Abstract

Software maintainability is often estimated by software developers and experts at the design phase to reduce maintenance efforts of software products. It is believed that the maintainability metrics help in throwing some light on the maintenance efforts of a software system. This paper studies the effectiveness of metrics of two maintainability components, namely modifiability and understandability in assessing maintenance efforts at the early design phase. To perform the empirical study, first of all, modifiability and understandability are estimated using certain design level metrics. A dataset of 776 class hierarchies from 20 different Java open source projects is considered with 12 different design level metrics as the independent variables and modifiability and understandability metrics as the dependent variables. Homogeneous as well as heterogeneous ensembles of MLR, MLP, ANN, and M5P methods are employed to predict maintainability of class hierarchies using design level metric dataset and the metric dataset of the two maintainability metrics. The concept of ROC curve for regression, ROC space and AOC introduced recently by Hernandez-Orallo (Pattern Recogn 46:3395–3411, 2013) is used to determine the under/overestimation of individual models and their ensembles.
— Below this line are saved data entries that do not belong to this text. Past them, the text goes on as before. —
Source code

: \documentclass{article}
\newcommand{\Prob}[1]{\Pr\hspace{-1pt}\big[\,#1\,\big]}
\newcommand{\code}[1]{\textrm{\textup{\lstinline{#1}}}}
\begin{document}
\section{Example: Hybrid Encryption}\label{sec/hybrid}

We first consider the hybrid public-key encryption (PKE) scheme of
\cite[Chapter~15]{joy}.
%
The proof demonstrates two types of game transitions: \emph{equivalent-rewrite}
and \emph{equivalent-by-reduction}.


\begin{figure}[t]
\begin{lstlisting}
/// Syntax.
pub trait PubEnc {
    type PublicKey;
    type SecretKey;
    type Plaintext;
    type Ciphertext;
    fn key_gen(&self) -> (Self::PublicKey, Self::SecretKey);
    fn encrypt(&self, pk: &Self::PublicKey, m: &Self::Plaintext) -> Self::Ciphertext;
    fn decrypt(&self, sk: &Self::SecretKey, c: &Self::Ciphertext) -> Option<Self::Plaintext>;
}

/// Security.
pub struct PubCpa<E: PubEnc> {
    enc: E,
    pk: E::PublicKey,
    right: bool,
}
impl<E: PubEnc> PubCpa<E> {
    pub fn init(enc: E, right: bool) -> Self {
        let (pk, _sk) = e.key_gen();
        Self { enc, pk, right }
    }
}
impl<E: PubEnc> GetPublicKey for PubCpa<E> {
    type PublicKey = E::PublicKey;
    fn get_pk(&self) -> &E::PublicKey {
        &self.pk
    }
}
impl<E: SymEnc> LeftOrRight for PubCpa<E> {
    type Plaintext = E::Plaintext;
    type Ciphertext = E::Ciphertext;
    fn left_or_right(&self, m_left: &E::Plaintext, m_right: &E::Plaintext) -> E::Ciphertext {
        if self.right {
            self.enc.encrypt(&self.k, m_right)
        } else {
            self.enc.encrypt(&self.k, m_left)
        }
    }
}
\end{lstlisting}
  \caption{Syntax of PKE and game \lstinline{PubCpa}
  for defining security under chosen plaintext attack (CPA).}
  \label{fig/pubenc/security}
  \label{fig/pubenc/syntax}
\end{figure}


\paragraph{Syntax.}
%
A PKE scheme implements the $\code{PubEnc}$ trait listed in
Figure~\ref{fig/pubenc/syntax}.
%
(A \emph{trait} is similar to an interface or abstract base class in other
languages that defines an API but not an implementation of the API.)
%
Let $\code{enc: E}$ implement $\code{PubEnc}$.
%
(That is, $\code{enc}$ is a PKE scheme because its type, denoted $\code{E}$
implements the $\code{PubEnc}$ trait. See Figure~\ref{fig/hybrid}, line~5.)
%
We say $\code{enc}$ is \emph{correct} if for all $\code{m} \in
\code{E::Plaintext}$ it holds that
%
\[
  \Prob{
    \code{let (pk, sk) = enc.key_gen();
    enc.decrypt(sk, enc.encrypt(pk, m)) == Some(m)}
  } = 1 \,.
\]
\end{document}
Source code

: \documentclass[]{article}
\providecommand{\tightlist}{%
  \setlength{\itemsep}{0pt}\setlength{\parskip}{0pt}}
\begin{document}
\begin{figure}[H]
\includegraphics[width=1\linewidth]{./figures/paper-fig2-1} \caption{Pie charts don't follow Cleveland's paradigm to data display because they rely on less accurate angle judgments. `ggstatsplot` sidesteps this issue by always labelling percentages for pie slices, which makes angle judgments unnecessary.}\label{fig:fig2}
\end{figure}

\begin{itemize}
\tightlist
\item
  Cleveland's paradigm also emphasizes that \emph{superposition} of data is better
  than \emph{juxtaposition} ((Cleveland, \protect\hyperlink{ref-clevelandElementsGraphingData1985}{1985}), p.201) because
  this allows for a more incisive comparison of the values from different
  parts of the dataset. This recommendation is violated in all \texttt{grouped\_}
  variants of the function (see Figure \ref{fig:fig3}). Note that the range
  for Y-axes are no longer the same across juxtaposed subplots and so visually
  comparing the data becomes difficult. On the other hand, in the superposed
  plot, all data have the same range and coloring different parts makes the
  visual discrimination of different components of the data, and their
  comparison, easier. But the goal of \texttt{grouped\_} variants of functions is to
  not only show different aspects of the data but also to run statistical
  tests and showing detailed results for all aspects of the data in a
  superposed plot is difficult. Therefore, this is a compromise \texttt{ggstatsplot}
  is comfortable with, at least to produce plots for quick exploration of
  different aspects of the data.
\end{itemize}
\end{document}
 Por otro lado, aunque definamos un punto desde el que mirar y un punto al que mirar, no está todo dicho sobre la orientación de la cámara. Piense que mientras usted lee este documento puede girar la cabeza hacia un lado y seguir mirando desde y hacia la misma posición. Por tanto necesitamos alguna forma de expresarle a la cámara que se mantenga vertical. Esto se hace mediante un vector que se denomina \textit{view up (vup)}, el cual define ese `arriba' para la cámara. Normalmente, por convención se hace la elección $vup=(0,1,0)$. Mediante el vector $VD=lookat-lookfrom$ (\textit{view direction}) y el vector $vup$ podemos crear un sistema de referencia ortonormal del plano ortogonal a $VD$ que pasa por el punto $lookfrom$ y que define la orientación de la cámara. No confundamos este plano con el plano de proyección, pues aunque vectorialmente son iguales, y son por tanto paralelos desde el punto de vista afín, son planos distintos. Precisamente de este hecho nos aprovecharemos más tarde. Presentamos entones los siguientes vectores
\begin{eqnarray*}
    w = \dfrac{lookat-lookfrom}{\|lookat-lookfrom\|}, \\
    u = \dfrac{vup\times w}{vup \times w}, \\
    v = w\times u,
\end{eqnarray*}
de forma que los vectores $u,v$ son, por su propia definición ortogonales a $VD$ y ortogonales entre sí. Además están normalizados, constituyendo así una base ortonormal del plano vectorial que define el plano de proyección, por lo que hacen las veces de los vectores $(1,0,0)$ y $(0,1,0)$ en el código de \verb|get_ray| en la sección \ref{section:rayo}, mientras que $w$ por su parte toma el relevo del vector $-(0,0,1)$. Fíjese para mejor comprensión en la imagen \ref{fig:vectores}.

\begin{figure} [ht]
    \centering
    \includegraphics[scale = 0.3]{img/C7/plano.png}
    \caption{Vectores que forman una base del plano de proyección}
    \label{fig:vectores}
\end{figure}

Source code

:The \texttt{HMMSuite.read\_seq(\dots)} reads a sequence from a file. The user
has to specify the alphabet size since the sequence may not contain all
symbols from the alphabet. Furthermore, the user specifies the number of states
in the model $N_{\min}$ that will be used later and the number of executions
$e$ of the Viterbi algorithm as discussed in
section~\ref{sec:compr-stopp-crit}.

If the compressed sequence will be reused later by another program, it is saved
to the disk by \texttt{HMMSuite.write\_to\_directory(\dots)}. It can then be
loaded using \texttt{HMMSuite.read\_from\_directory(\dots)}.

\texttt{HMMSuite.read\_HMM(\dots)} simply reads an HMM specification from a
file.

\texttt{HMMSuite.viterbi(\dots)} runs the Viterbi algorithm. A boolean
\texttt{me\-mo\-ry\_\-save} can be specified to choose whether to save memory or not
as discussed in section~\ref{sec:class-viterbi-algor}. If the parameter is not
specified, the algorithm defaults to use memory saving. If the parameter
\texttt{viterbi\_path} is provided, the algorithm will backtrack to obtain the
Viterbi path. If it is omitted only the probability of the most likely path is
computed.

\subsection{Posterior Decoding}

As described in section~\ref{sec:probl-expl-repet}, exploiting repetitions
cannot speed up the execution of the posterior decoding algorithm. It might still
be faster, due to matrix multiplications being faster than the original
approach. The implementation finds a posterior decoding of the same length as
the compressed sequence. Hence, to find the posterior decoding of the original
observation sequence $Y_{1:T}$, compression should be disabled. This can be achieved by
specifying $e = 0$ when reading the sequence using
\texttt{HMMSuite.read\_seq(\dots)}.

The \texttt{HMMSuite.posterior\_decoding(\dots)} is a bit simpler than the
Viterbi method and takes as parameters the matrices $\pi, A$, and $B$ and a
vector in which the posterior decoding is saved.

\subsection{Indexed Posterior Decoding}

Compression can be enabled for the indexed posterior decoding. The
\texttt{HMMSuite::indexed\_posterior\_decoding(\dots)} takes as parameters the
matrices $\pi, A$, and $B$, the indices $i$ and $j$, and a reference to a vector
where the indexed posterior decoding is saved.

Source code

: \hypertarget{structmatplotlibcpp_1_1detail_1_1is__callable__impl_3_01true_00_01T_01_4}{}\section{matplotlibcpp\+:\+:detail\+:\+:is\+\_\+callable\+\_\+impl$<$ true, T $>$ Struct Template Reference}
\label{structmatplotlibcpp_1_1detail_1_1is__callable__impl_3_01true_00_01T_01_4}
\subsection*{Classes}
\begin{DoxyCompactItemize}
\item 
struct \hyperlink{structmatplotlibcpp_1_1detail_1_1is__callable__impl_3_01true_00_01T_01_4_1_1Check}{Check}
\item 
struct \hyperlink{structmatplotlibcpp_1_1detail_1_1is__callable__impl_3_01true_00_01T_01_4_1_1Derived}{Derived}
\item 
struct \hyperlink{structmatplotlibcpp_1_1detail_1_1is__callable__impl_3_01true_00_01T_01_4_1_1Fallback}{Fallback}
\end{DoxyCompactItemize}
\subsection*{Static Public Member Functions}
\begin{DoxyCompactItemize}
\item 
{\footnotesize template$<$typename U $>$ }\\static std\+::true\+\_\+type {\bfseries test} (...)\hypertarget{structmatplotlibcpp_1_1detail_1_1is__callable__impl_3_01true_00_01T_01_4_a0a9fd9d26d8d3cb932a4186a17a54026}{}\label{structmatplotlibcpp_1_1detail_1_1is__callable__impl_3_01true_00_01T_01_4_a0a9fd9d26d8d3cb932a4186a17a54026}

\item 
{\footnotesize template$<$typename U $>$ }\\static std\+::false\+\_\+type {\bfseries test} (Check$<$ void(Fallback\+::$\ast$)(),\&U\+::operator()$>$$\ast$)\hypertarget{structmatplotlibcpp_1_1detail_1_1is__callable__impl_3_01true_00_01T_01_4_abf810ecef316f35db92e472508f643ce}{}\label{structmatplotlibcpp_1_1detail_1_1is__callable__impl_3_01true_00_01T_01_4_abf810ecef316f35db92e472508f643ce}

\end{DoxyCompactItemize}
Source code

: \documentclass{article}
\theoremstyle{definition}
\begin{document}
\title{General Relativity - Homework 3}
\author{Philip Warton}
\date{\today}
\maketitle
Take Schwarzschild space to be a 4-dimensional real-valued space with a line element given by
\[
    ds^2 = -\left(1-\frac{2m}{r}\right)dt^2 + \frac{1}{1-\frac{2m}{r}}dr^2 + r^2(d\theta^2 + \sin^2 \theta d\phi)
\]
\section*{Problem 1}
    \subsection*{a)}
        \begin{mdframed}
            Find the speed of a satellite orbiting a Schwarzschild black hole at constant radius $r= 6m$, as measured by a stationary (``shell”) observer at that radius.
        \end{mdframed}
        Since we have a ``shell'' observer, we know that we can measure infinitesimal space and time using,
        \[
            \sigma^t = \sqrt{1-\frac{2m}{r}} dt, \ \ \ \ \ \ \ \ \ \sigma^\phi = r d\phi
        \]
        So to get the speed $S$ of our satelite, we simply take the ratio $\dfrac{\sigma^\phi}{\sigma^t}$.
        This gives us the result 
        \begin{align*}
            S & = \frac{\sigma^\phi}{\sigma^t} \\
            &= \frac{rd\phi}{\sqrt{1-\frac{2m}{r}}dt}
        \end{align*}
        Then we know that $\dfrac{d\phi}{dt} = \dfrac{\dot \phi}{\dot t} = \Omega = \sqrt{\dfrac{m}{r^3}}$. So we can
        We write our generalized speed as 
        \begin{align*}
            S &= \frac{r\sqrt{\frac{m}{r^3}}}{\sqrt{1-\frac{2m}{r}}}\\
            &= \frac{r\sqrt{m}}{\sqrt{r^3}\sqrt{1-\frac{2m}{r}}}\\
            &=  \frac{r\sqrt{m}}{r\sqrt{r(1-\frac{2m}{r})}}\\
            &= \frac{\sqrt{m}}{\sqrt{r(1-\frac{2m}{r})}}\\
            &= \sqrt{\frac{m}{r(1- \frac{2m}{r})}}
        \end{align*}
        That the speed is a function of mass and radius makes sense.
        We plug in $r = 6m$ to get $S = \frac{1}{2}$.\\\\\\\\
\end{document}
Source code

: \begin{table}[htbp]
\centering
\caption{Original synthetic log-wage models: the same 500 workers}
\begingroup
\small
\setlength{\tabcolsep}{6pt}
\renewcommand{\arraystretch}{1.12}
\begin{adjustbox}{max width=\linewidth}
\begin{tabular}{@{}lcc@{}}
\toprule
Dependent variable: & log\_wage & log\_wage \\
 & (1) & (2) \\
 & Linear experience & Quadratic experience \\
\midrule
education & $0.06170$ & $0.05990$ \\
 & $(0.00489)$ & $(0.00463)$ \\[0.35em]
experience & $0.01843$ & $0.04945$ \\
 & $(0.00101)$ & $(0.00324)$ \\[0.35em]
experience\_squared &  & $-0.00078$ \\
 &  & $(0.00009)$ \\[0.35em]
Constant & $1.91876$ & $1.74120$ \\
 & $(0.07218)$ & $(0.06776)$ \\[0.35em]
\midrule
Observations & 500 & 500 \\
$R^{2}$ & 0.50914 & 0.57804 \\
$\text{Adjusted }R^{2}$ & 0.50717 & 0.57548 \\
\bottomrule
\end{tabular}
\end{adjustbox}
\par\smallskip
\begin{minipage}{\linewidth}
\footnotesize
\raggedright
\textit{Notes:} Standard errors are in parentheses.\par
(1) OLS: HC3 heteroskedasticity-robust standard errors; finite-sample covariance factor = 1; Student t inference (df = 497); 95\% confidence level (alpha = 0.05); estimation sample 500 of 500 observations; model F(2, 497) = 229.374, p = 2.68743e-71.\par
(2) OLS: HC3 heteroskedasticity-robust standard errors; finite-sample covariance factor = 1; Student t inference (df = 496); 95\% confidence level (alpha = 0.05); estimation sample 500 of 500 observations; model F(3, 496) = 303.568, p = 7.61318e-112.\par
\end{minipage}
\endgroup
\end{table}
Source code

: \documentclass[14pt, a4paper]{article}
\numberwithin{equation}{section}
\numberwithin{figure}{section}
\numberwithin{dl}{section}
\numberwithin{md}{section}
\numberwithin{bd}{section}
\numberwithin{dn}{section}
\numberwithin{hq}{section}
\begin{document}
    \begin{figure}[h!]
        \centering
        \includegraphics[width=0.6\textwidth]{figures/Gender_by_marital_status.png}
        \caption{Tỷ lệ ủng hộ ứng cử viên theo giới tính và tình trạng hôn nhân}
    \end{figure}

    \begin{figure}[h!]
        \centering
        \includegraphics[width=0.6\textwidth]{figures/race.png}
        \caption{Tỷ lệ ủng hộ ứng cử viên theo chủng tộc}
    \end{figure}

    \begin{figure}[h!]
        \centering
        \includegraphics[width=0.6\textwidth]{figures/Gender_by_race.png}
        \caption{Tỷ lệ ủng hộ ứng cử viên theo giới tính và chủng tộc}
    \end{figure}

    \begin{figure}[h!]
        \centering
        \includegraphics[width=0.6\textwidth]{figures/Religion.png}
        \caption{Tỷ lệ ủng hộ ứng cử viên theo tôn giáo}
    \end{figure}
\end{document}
It is concluded that most of the methods underestimate software maintainability that may lead to higher maintenance cost at a later stage and may also adversely affect the reputation of software companies. While modifiability is mostly underestimated, nothing could be concluded for understandability. The study is validated with the help of two available real datasets QUES and UIMS containing records of actual maintenance efforts and design level metrics dataset. These studies suggest that the definition of software modifiability metric needs a review.